Can somebody help me understand and solve this implicit differentiation problem? Find y^1 by implicit differentiation: (x^2)y=2x+siny
how far do you get?
and is that really a y^1?
find y' i think is what it means
oh no, its derivative, i just wasn't sure how to type it out
its a single quote :)
haha thanks
most of the time, implicits confusion is a result of not having a suitable understanding of a derivative to begin with. no offense
try this; what is the derivative of x^3 ?
yea, i admit i have problems with this, lol. i think, 3x^2?
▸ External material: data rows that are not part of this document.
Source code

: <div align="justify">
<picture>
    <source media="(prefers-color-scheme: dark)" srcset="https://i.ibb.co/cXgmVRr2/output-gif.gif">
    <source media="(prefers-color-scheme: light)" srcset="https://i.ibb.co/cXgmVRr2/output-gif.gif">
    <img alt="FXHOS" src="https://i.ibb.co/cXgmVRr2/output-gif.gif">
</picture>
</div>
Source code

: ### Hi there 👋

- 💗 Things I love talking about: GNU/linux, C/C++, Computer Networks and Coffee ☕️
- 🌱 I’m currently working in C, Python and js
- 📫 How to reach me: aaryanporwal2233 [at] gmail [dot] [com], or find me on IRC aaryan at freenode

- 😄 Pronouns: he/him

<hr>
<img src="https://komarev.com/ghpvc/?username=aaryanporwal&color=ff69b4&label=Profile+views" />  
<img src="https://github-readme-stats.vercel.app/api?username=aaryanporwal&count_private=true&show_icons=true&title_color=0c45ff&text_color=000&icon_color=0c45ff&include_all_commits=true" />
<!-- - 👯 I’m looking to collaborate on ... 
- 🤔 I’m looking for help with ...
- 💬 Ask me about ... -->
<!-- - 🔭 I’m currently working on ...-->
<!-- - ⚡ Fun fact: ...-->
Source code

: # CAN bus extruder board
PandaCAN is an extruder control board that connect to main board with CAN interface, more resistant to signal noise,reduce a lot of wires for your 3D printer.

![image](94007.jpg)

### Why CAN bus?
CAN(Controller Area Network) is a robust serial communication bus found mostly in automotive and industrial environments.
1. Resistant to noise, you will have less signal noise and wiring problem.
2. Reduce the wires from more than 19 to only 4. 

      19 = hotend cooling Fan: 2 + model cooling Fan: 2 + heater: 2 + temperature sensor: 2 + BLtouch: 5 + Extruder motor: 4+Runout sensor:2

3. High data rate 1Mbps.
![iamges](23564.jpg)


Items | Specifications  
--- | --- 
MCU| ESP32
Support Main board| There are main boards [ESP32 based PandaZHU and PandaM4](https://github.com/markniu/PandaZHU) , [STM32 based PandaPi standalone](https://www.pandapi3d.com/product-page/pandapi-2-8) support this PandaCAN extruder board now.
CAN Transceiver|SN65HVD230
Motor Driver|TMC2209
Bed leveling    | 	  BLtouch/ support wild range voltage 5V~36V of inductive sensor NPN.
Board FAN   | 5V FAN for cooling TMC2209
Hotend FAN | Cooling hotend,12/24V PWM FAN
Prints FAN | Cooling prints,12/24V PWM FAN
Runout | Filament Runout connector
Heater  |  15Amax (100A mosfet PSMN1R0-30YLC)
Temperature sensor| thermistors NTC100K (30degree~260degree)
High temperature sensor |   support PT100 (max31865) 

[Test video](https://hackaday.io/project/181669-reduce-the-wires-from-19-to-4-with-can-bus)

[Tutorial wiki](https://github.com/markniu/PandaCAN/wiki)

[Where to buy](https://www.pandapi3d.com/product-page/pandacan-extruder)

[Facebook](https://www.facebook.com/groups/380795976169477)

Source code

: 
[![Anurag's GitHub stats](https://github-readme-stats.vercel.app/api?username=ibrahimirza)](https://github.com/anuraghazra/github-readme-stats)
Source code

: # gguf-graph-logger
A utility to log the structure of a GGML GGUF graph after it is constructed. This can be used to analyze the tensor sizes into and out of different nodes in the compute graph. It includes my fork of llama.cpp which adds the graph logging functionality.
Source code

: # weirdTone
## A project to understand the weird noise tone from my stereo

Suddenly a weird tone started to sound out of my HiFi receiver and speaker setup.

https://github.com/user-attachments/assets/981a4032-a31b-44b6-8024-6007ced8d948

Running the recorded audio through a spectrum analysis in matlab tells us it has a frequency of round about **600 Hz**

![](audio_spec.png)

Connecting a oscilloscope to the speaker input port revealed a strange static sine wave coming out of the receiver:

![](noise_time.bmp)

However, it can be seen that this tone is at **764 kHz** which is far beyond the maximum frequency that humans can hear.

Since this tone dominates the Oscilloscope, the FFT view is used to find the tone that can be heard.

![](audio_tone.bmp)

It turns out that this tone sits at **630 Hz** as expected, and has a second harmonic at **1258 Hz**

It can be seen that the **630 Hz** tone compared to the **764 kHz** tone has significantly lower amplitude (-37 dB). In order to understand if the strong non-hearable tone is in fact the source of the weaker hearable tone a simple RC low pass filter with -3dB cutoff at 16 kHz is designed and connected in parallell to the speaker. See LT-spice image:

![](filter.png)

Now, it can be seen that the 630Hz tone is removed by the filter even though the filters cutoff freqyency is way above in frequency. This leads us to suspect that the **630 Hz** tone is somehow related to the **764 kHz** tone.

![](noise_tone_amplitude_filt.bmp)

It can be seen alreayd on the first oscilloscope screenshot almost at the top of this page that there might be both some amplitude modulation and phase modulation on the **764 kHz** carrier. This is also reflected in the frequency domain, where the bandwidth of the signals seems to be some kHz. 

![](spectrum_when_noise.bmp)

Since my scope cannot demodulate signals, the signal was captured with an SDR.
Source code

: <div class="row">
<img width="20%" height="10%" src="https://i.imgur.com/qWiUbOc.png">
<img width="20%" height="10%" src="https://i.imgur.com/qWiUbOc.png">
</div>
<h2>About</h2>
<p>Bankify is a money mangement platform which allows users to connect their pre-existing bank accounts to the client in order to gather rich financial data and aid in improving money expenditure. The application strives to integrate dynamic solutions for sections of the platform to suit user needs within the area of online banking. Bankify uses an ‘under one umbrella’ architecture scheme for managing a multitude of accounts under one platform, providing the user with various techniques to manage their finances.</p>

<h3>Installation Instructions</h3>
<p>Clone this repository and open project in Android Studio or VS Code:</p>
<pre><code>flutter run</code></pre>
close, but i never stated the derivative "with respect to x" so you instinctively threw out the derived bit
it is 3x^2 x'
try this one, derivative of: 2y^2
i'll try saying 4y?
youve got the thought down, but you keep throwing away your derived bit. it is: 4y y'
oh shoot. yea, i guess i forget that part. how do u get y', again?
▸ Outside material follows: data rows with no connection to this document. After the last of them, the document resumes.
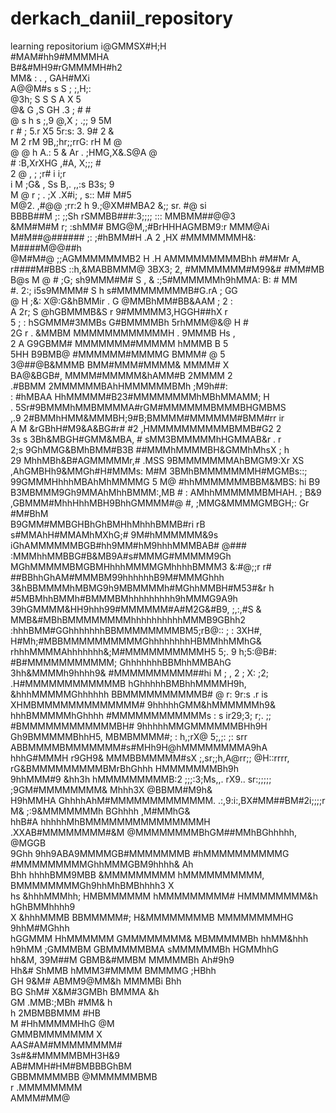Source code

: # derkach_daniil_repository
learning repositorium
                                                 i@GMMSX#H;H                                                  
                                               #MAM#hh9#MMMMHA                                                
                                              B#&#MH9#rGMMMMH#h2                                              
                                             MM& :   . ,  GAH#MXi                                             
                                         A@@M#s    s   S  ;  ;,H;:                                            
                                          @3h;     S   S  S  A X  5                                           
                                          @& G    ,S  GH .3  ;  # #                                           
                                         @ s h s ;,9 @,X ; .;;  9 5M                                          
                                       r   # ; 5.r X5 5r:s: 3.  9# 2 &                                        
                                     M  2    rM 9B,;hr;;rrG:   rH M   @                                       
                                    @  @  h A.: 5 & Ar  . ;HMG,X&.S@A @                                       
                                       #    :B,XrXHG     ,#A, X;;; #                                          
                                    2  @ ,  ; ;r#            i i;r                                            
                                      i M  ;G& , Ss   B,. ,,:s B3s;         9                                 
                                     M @   r ;   . ;X    .X#i; , s::   M# M#5                                 
                            M@2.   ,#@@   ;rr:2 h 9.;@XM#MBA2 &;; sr.   #@        si                          
                               BBBB##M   ;: ;;Sh   rSMMBB###:3;;;; :::   MMBMM##@@3                           
                              &MM#M#M   r; :shMM# BMG@M,;#BrHHHAGMBM9:r   MMM@Ai                              
                        M#M##@######   ;: ;#hBMM#H .A 2  ,HX #MMMMMMMH&:   M####M@@##h                        
                             @M#M#@   ;;AGMMMMMMMB2   H .H  AMMMMMMMMMBhh   #M#Mr   A,                        
                         r####M#BBS  ::h,&MABBMMM@ 3BX3; 2, #MMMMMMM#M99&#   #MM#MB                           
                         B@s M @ #  ;G; sh9MMM#M# S ,  & :;5#MMMMMMh9hMMA:   B: # MM                          
                        #.          2:; i5s9MMMM#  S   h  s#MMMMMMMMMB#G.rA      ; GG                         
                       @        H  ;&:  X@:G&hBMMir  . G @MMBhMM#BB&AAM  ; 2  :                               
                                A  2r; S @hGBMMMB&S  r 9#MMMMM3,HGGH##hX r                                    
                                5 ;  :  hSGMMM#3MMBs G#BMMMMBh 5rhMMM@&@ H  #                                 
                               2G r  .   &MMBM  MMMMMMMMMMMMH .  9MMMB   Hs ,                                 
                                2 A   G9GBMM#  MMMMMMM#MMMMM     hMMMB B 5                                    
                                 5HH  B9BMB@   #MMMMMM#MMMMG     BMMM# @      5                               
                                3@##@B&MMMB    BMM#MMM#MMMM&     MMMM#       X                                
                                 BA@&BGB#,   MMMM#MMMMM&hAMM#B   2MMMM      2                                 
                                  .#BBMM   2MMMMMMBAhHMMMMMMBMh  ;M9h##:                                      
                                : #hMBAA HhMMMMM#B23#MMMMMMMMhMBhMMAMM; H                                     
                             . 5Sr#9BMMMhMMBMMMMA#rGM#MMMMMMBMMMBHGMBMS                                       
                             ,.9 2#BMMhHMM&MMMBH;9#B;BMMMM#MMMMMM#BMM#rr ir                                   
                           A  M &rGBhH#M9&A&BG#r# #2 ,HMMMMMMMMMMBMMB#G2  2                                   
                          3s s  3Bh&MBGH#GMM&MBA,  # sMM3BMMMMMhHGMMAB&r . r                                  
                           2;s 9GhMMG&BMhBMM#B3B    ##MMMhMMMMBH&GMMhMhsX ; h                                 
                          29 MhhMBh&B#AGMMMMMr,#  .MSS 9BMMMMMMMAhBMGM9:Xr XS                                 
                         ,AhGMBHh9&MMGh#H#MMMs: M#M  3BMhBMMMMMMMH#MGMBs::;                                   
                        99GMMMHhhhMBAhMhMMMMG 5 M@     #hhMMMMMMMBBM&MBS: hi B9                               
                      B3MBMMM9Gh9MMAhMhhBMMM:,MB  # :  AMhhMMMMMMBMHAH.    ;  B&9                             
                   ,GBMMM#MhhHhhMBH9BhhGMMMM#@     #,  ;MMG&MMMMGMBGH;:    Gr #M#BhM                          
                B9GMM#MMBGHBhGhBMHhMhhhBMMB#ri     rB s#MMAhH#MMAMhMXhG;# 9M#hMMMMMM&9s                       
             iGhAMMMMMMBGB#hh9MM#hM9hhhMMMBAB#    @### :MMMhhMMBBG#B&MB9A#s#MMMG#MMMMM9Gh                     
            MGhMMMMMBMGBMHhhhMMMMGMhhhhBMMM3 &:#@;;r r# ##BBhhGhAM#MMMBM99hhhhhhB9M#MMMGhhh                   
           3&hBBMMMMhMBMG9h9MBMMMMh#MGhhMMBH#M53#&r h  #5MBMhhBMMh#BMMMBMhhhhhhhhh9hMMMG9A9h                  
          39hGMMMM&HH9hhh99#MMMMMM#A#M2G&#B9, ;,:,#S   & MMB&#MBhBMMMMMMMMhhhhhhhhhhMMMB9GBhh2                
         :hhhBMM#GGhhhhhhhBBMMMMMMMMBM5;rB@:: ; : 3XH#, H#Mh;#MBBMMMMMMMMMMGhhhhhhhhHBMMhhMMhG&               
        rhhhMMMMAhhhhhhh&;M#MMMMMMMMMMH5  5;.    9  h;5:@B#: #B#MMMMMMMMMMM; GhhhhhhhBBMhhMMBAhG              
        3hh&MMMMh9hhhh9& #MMMMMMMMMM##hi M ;   ,  2 ; X: ;2; .H#MMMMMMMMMMMMB hGhhhhhBMBhhMMMMH9h,            
       &hhhMMMMMGhhhhhh BBMMMMMMMMMMB#  @ r:   9r:s .r is   XHMBMMMMMMMMMMMMM# 9hhhhhGMM&hMMMMMMh9&           
       hhhBMMMMMhGhhhh #MMMMMMMMMMMMs  :  s ir29;3;  r;. ;;   #BMMMMMMMMMMMMBH# 9hhhhhMMGMMMMMMBHh9H          
      Gh9BMMMMMBhhH5,     MBMBMMMM#;  : h,;rX@ 5;,;:  ;:  srr   ABBMMMMBMMMMMMM#s#MHh9H@hMMMMMMMMA9hA         
     hhhG#MMMH r9GH9& MMMBBMMMMM#sX   ;,sr;;h,A@rr;;  @H::rrrr,  rG&BMMMMMMMMMBMrBhGhhh   HMMMMMMMBh9h        
     9hhMMM#9  &hh3h hMMMMMMMMMB:2    ;;;:3;Ms,,. rX9.. sr:;;;;;   ;9GM#MMMMMMMM& Mhhh3X     @BBMM#M9h&       
    H9hMMHA    GhhhhAhM#MMMMMMMMMMMMM. .:,9:i:,BX#MM##BM#2i;;;;r  M& ;:9&MMMMMMMh BGhhhh        ,M#MMhG&      
    hhB#A      hhhhhMhBMMMMMMMMMMMMMMMH     .XXAB#MMMMMMMM#&M  @MMMMMMMMBhGM##MMhBGhhhhh,           @MGGB     
   9Ghh        9hh9ABA9MMMMGB#MMMMMMMB         #hMMMMMMMMMMG    #MMMMMMMMMGhhMMMGBM9hhhh&              Ah     
   Bhh         hhhhBMM9MBB &MMMMMMMMM           hMMMMMMMMMM,     BMMMMMMMMGh9hhMhBMBhhhh3                X    
   hs          &hhhMMMhh;  HMBMMMMMM            hMMMMMMMMM#      HMMMMMMMM&h  hGhBMMhhhh9                     
  X            &hhhMMMB    BBMMMMM#;            H&MMMMMMMMB       MMMMMMMMHG   9hhM#MGhhh                     
                hGGMMM     HhMMMMMM              GMMMMMMMM&       MBMMMMMBh      hhMM&hhh                     
                h9hMM      ;GMMMBM               GBMMMMMBMA       sMMMMMMBh       HGMMhhG                     
                hh&M,       39M##M               GBMB&#MMBM        MMMMMBh         Ah#9h9                     
                Hh&#        ShMMB                hMMM3#MMMM        BMMMMG           ;HBhh                     
                 GH          9&M#                ABMM9@MM&h        MMMMBi             Bhh                     
                 BG          ShM#                X&M#3GMBh         BMMMA               &h                     
                              GM                 .MMB:;MBh         #MM&                 h                     
                               h                 2MBMBBMMM         #HB                                        
                               M                #HhMMMMMHhG        @M                                         
                                                GMMBMMMMMMM        X                                          
                                           AAS#AM#MMMMMMMM#                                                   
                                           3s#&#MMMMMBMH3H&9                                                  
                                         AB#MMH#HM#BMBBBGhBM                                                  
                                       GBBMMMMMBB  @MMMMMMBMB                                                 
                                       r            .MMMMMMMM                                                 
                                                     AMMM#MM@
the confusion lies in this: \[\frac{d}{dx}(x^3)=\frac{dx}{dx}\ 3x^2\] but since we derive with respect to "x"; and dx/dx = 1. you are used to discarding it without a thought
\[\frac{d}{dx}(2y^2)=\frac{dy}{dx}\ 4y\] the derived bit here doesnt go away since you have no idea what its value is
wow, u understand my train of thought better than i understand myself, lol
:) as long as you can retrain yourself to do derivatives correctly, implicits pose no problem
thats true. the thing that sucks about calculus is that it keeps building up on ur previous knowledge :(
\[x^2y=2x+sin(y)\] \[\frac{d}{dx}[x^2y=2x+sin(y)]\] \[\frac{d}{dx}[x^2y]=\frac{d}{dx}[2x]+\frac{d}{dx}[sin(y)]\] \[\frac{d}{dx}[x^2y]=\frac{dx}{dx}2+\frac{dy}{dx}cos(y)\] \[\frac{d}{dx}[x^2y]=2+\frac{dy}{dx}cos(y)\] the only trick now is how to apply a product rule, but you already know the product rule right?
[fg]'=f'g+fg' right? what happens when we change the letters? [xy]'=x'y+xy'
nothing changes
\[\frac{d}{dx}[x^2y]=2+\frac{dy}{dx}cos(y)\] \[\frac{d}{dx}[x^2]y+x^2\frac{d}{dx}[y]=2+\frac{dy}{dx}cos(y)\] \[\frac{dx}{dx}2xy+x^2\frac{dy}{dx}1=2+\frac{dy}{dx}cos(y)\] \[2xy+x^2\frac{dy}{dx}=2+\frac{dy}{dx}cos(y)\] do you follow that?
the rest is just algebra to get to the dy/dx
oh so, would y'=(2-2xy)/x^2-cosy?
i believe so
yay! would u mind helping through an even more complex but simlar problem?
i got the time
thanks. here it is: find y" by implicit differentiation: x^4y^4=3
whoops, i meant to put x^4 + y^4 = 3
\[[x^4+y^4=3]'\] \[[x^4]'+[y^4]'=[3]'\] what would we do from here?
uh, taking derivative of each: 4x^3(x') + 4y^3(y')=1? I have a feeling its wrong...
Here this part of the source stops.